Former state in what is now Russia

The Rutul Federation or The Rutul Free Society is a Rutul state located in Southern Dagestan and was formed in the 7th century.

Rutuls experienced strong cultural and linguistic pressure from Azerbaijanis and to a lesser extent from Lezghins.

Before the annexation by the Russian Empire, the Rutuls made a federation of multiple rural communities which were known as the "Rutul Magal". This Magal was ruled by a Bek, a permanent leader. These Beks address important issues and are required to convene to a popular assembly.

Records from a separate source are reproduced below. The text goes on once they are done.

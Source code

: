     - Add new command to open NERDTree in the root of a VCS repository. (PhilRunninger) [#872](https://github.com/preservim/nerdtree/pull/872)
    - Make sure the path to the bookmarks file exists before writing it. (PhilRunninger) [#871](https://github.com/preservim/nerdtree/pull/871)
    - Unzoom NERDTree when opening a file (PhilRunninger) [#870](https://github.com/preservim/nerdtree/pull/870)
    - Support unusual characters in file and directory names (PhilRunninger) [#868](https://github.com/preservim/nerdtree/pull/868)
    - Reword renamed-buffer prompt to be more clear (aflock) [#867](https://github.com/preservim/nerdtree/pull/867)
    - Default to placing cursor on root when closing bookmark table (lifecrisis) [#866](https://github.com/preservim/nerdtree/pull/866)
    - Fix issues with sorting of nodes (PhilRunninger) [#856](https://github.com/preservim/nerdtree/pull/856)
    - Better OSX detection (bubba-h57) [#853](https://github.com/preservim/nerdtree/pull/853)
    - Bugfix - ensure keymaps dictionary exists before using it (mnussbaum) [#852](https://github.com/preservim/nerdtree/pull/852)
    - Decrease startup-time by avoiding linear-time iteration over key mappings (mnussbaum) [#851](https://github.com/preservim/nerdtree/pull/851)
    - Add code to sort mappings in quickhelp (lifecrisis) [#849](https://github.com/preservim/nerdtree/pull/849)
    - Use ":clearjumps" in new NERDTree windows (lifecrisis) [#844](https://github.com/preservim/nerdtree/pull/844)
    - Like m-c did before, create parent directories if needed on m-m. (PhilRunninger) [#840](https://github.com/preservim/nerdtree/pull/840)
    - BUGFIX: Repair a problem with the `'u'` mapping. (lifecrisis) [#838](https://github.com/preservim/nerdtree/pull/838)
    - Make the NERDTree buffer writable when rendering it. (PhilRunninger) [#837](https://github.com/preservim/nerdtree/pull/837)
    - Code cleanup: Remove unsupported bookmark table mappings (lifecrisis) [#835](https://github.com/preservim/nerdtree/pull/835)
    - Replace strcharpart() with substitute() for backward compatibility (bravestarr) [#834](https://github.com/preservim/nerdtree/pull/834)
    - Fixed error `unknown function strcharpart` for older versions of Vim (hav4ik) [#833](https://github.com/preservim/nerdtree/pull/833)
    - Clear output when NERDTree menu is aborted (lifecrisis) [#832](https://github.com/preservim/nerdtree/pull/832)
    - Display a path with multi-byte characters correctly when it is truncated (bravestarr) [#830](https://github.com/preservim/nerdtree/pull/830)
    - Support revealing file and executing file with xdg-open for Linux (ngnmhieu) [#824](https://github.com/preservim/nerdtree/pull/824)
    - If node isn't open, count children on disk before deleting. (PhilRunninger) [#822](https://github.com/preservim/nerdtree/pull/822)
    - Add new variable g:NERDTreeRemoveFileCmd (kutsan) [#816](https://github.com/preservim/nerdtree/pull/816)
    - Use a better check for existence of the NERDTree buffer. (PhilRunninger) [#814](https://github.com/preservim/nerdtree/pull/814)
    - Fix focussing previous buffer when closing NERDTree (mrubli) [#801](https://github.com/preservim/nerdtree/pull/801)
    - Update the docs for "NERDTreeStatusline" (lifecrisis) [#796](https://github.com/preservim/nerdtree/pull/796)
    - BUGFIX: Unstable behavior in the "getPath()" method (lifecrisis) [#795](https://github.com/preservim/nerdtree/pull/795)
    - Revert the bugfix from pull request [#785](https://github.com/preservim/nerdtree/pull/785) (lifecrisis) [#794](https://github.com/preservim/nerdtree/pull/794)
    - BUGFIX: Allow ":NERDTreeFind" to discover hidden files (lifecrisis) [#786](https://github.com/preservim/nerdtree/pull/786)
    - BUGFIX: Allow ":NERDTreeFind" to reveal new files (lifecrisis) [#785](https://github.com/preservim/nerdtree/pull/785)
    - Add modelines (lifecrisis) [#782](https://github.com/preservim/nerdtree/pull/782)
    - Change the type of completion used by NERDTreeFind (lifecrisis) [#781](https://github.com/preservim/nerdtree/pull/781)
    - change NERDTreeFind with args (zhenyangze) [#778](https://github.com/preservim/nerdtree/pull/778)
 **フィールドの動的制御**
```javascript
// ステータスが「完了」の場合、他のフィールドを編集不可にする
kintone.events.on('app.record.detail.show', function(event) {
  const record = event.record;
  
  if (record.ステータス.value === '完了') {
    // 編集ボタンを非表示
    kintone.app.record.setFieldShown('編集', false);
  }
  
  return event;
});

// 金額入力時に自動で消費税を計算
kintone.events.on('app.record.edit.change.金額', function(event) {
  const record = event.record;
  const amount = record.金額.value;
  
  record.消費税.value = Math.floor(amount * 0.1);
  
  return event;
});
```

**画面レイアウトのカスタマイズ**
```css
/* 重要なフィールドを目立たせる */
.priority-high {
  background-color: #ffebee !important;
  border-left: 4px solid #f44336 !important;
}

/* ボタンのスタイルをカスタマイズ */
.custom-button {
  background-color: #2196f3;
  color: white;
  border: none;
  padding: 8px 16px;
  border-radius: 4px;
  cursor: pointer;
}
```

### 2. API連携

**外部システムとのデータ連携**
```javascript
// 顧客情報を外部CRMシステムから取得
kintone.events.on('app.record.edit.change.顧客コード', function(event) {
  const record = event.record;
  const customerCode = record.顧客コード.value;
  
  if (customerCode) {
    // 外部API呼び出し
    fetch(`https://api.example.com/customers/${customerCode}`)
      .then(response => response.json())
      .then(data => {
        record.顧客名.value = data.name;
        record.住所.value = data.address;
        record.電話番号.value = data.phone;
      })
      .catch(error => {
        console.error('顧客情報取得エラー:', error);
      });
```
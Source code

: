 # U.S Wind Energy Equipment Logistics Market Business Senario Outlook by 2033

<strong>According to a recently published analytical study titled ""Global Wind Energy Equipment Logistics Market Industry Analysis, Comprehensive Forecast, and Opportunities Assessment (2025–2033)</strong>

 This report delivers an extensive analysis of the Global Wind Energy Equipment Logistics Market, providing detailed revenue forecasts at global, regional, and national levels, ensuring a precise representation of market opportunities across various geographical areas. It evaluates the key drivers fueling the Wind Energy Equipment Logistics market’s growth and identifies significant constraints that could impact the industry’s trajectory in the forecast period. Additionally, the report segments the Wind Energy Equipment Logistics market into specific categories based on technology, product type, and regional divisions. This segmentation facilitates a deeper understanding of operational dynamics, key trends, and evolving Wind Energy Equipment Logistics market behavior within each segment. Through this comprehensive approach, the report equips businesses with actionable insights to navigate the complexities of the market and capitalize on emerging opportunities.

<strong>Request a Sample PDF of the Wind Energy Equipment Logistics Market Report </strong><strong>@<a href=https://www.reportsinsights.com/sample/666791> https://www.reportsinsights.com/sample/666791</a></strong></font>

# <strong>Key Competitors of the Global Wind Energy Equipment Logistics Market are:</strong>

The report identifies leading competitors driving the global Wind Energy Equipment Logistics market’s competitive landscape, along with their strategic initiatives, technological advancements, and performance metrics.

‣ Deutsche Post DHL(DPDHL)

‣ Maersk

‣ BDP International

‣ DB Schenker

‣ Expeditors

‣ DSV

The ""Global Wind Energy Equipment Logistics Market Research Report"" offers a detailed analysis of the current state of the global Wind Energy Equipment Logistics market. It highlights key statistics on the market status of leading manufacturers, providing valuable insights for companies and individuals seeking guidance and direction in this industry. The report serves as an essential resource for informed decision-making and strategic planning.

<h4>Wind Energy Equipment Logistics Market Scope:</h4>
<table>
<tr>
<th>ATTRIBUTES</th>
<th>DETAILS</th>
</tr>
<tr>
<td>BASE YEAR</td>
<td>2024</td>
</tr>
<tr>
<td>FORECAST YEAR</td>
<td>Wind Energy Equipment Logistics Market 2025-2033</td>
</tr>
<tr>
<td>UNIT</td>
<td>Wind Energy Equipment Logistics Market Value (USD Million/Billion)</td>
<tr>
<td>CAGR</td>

In the 17th century, the Rutul Federation included Tsakhur villages and captured some Lezgin villages. They did lose two Rutul villages to the Gazikumukh Khanate and two more to the Akhty-para. This free society consisted of Rutul and Lezgi villages and was one of the largest free societies, along with Akhty-para, Alty-para and Dokuz-para free societies.

== History ==

In 1536, Rutul attacked Akhty, which was the stronghold of the Safavid power in southern Dagestan. In 1541, Akhty attacked Rutul with the support of the Derbent Khanate. In 1542, Rutul, with the support of the Quba Khanate, again attacked Akhty. In 1574, Gazibek became the leader of the federation.

His name was mentioned several times: in 1588, the Turkish Sultan Murad III wrote a letter to Gazibek, congratulating him on gaining leadership over the federation. In 1598, Shah Abbas offered Gazibek assistance for the Tsakhur ruler Mahmedbek.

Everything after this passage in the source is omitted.